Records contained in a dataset

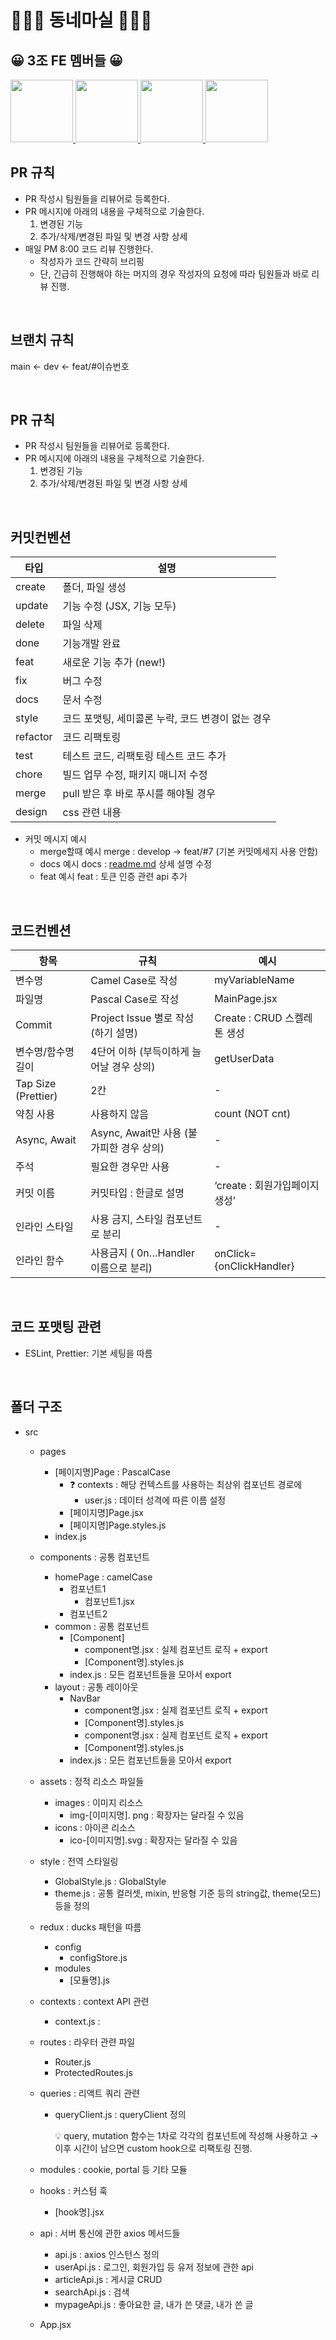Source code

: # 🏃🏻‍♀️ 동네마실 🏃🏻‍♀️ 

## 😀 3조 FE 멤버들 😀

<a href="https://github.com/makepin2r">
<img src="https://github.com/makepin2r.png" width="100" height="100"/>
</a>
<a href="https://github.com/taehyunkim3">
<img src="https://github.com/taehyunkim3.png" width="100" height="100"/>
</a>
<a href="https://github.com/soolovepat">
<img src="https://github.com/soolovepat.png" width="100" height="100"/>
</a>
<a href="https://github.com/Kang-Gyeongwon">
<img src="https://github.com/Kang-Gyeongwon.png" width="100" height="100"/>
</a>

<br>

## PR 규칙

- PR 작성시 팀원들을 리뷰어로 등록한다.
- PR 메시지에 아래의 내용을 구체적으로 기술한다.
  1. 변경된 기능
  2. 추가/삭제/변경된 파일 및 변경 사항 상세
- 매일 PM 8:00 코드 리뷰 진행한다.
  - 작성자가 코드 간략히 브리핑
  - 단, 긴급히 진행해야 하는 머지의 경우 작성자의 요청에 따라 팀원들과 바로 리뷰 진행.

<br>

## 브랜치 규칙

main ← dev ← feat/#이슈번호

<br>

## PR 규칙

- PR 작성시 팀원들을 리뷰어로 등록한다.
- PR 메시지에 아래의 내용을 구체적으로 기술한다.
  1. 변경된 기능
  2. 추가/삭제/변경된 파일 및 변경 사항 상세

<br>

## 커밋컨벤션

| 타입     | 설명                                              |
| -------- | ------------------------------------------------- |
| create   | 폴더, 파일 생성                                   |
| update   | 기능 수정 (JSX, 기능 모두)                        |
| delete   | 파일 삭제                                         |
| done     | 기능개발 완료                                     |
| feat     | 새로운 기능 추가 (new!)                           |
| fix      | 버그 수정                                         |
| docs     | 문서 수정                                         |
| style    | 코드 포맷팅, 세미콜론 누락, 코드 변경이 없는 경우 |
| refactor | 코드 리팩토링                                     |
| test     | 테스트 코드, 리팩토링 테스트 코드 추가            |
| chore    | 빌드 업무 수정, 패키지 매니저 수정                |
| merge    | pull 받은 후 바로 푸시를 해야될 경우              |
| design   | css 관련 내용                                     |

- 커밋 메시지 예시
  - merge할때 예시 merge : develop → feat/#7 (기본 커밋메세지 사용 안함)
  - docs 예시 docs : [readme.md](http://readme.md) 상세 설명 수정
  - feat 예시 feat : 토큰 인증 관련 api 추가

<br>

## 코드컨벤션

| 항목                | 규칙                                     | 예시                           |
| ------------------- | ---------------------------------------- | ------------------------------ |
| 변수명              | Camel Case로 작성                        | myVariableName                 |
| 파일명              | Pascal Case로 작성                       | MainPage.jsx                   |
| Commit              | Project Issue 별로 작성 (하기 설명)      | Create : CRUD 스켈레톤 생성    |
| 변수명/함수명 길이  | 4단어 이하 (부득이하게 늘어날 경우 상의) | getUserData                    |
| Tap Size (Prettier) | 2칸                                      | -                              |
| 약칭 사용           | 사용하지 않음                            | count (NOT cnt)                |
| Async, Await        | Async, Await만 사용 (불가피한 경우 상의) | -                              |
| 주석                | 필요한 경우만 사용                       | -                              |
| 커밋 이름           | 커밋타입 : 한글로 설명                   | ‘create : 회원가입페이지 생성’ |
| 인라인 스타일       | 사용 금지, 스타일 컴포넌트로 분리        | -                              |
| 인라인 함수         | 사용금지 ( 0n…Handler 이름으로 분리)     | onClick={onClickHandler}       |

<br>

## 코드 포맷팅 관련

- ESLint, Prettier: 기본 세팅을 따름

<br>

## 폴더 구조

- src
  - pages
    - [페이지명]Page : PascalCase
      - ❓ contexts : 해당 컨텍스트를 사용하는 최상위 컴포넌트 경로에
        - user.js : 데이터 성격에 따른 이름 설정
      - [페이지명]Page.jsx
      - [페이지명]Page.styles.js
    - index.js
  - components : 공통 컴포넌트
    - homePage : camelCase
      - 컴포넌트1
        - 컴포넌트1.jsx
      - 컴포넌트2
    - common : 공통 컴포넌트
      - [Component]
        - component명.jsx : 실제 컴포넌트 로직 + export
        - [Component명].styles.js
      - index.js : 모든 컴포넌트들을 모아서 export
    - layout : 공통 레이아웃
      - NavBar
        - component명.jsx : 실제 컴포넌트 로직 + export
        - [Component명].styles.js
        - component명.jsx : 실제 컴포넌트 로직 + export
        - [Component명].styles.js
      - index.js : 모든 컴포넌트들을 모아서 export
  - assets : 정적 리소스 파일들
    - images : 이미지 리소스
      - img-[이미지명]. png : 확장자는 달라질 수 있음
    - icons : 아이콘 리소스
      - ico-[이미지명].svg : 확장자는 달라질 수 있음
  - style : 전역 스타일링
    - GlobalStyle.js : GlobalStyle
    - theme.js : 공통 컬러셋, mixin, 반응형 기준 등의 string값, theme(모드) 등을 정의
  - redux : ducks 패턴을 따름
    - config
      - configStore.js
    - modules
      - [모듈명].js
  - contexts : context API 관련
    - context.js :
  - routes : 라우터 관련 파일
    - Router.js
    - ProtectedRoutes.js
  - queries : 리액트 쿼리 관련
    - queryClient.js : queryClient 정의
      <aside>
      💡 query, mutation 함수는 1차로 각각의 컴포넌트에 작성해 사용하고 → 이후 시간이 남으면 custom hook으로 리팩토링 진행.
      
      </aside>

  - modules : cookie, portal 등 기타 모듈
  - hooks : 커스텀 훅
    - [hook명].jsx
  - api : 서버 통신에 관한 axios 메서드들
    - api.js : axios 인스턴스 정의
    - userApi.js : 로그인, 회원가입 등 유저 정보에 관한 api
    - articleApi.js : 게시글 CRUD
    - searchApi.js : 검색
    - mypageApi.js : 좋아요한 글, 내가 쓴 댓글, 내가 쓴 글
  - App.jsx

| DIRECTIONS FOR THIS TASK |
Print all entries exactly; skip the pictures.

| RESPONSE |
Source code

: # 🏃🏻‍♀️ 동네마실 🏃🏻‍♀️ 

## 😀 3조 FE 멤버들 😀

<a href="https://github.com/makepin2r">
<img src="https://github.com/makepin2r.png" width="100" height="100"/>
</a>
<a href="https://github.com/taehyunkim3">
<img src="https://github.com/taehyunkim3.png" width="100" height="100"/>
</a>
<a href="https://github.com/soolovepat">
<img src="https://github.com/soolovepat.png" width="100" height="100"/>
</a>
<a href="https://github.com/Kang-Gyeongwon">
<img src="https://github.com/Kang-Gyeongwon.png" width="100" height="100"/>
</a>

<br>

## PR 규칙

- PR 작성시 팀원들을 리뷰어로 등록한다.
- PR 메시지에 아래의 내용을 구체적으로 기술한다.
  1. 변경된 기능
  2. 추가/삭제/변경된 파일 및 변경 사항 상세
- 매일 PM 8:00 코드 리뷰 진행한다.
  - 작성자가 코드 간략히 브리핑
  - 단, 긴급히 진행해야 하는 머지의 경우 작성자의 요청에 따라 팀원들과 바로 리뷰 진행.

<br>

## 브랜치 규칙

main ← dev ← feat/#이슈번호

<br>

## PR 규칙

- PR 작성시 팀원들을 리뷰어로 등록한다.
- PR 메시지에 아래의 내용을 구체적으로 기술한다.
  1. 변경된 기능
  2. 추가/삭제/변경된 파일 및 변경 사항 상세

<br>

## 커밋컨벤션

| 타입     | 설명                                              |
| -------- | ------------------------------------------------- |
| create   | 폴더, 파일 생성                                   |
| update   | 기능 수정 (JSX, 기능 모두)                        |
| delete   | 파일 삭제                                         |
| done     | 기능개발 완료                                     |
| feat     | 새로운 기능 추가 (new!)                           |
| fix      | 버그 수정                                         |
| docs     | 문서 수정                                         |
| style    | 코드 포맷팅, 세미콜론 누락, 코드 변경이 없는 경우 |
| refactor | 코드 리팩토링                                     |
| test     | 테스트 코드, 리팩토링 테스트 코드 추가            |
| chore    | 빌드 업무 수정, 패키지 매니저 수정                |
| merge    | pull 받은 후 바로 푸시를 해야될 경우              |
| design   | css 관련 내용                                     |

- 커밋 메시지 예시
  - merge할때 예시 merge : develop → feat/#7 (기본 커밋메세지 사용 안함)
  - docs 예시 docs : [readme.md](http://readme.md) 상세 설명 수정
  - feat 예시 feat : 토큰 인증 관련 api 추가

<br>

## 코드컨벤션

| 항목                | 규칙                                     | 예시                           |
| ------------------- | ---------------------------------------- | ------------------------------ |
| 변수명              | Camel Case로 작성                        | myVariableName                 |
| 파일명              | Pascal Case로 작성                       | MainPage.jsx                   |
| Commit              | Project Issue 별로 작성 (하기 설명)      | Create : CRUD 스켈레톤 생성    |
| 변수명/함수명 길이  | 4단어 이하 (부득이하게 늘어날 경우 상의) | getUserData                    |
| Tap Size (Prettier) | 2칸                                      | -                              |
| 약칭 사용           | 사용하지 않음                            | count (NOT cnt)                |
| Async, Await        | Async, Await만 사용 (불가피한 경우 상의) | -                              |
| 주석                | 필요한 경우만 사용                       | -                              |
| 커밋 이름           | 커밋타입 : 한글로 설명                   | ‘create : 회원가입페이지 생성’ |
| 인라인 스타일       | 사용 금지, 스타일 컴포넌트로 분리        | -                              |
| 인라인 함수         | 사용금지 ( 0n…Handler 이름으로 분리)     | onClick={onClickHandler}       |

<br>

## 코드 포맷팅 관련

- ESLint, Prettier: 기본 세팅을 따름

<br>

## 폴더 구조

- src
  - pages
    - [페이지명]Page : PascalCase
      - ❓ contexts : 해당 컨텍스트를 사용하는 최상위 컴포넌트 경로에
        - user.js : 데이터 성격에 따른 이름 설정
      - [페이지명]Page.jsx
      - [페이지명]Page.styles.js
    - index.js
  - components : 공통 컴포넌트
    - homePage : camelCase
      - 컴포넌트1
        - 컴포넌트1.jsx
      - 컴포넌트2
    - common : 공통 컴포넌트
      - [Component]
        - component명.jsx : 실제 컴포넌트 로직 + export
        - [Component명].styles.js
      - index.js : 모든 컴포넌트들을 모아서 export
    - layout : 공통 레이아웃
      - NavBar
        - component명.jsx : 실제 컴포넌트 로직 + export
        - [Component명].styles.js
        - component명.jsx : 실제 컴포넌트 로직 + export
        - [Component명].styles.js
      - index.js : 모든 컴포넌트들을 모아서 export
  - assets : 정적 리소스 파일들
    - images : 이미지 리소스
      - img-[이미지명]. png : 확장자는 달라질 수 있음
    - icons : 아이콘 리소스
      - ico-[이미지명].svg : 확장자는 달라질 수 있음
  - style : 전역 스타일링
    - GlobalStyle.js : GlobalStyle
    - theme.js : 공통 컬러셋, mixin, 반응형 기준 등의 string값, theme(모드) 등을 정의
  - redux : ducks 패턴을 따름
    - config
      - configStore.js
    - modules
      - [모듈명].js
  - contexts : context API 관련
    - context.js :
  - routes : 라우터 관련 파일
    - Router.js
    - ProtectedRoutes.js
  - queries : 리액트 쿼리 관련
    - queryClient.js : queryClient 정의
      <aside>
      💡 query, mutation 함수는 1차로 각각의 컴포넌트에 작성해 사용하고 → 이후 시간이 남으면 custom hook으로 리팩토링 진행.
      
      </aside>

  - modules : cookie, portal 등 기타 모듈
  - hooks : 커스텀 훅
    - [hook명].jsx
  - api : 서버 통신에 관한 axios 메서드들
    - api.js : axios 인스턴스 정의
    - userApi.js : 로그인, 회원가입 등 유저 정보에 관한 api
    - articleApi.js : 게시글 CRUD
    - searchApi.js : 검색
    - mypageApi.js : 좋아요한 글, 내가 쓴 댓글, 내가 쓴 글
  - App.jsx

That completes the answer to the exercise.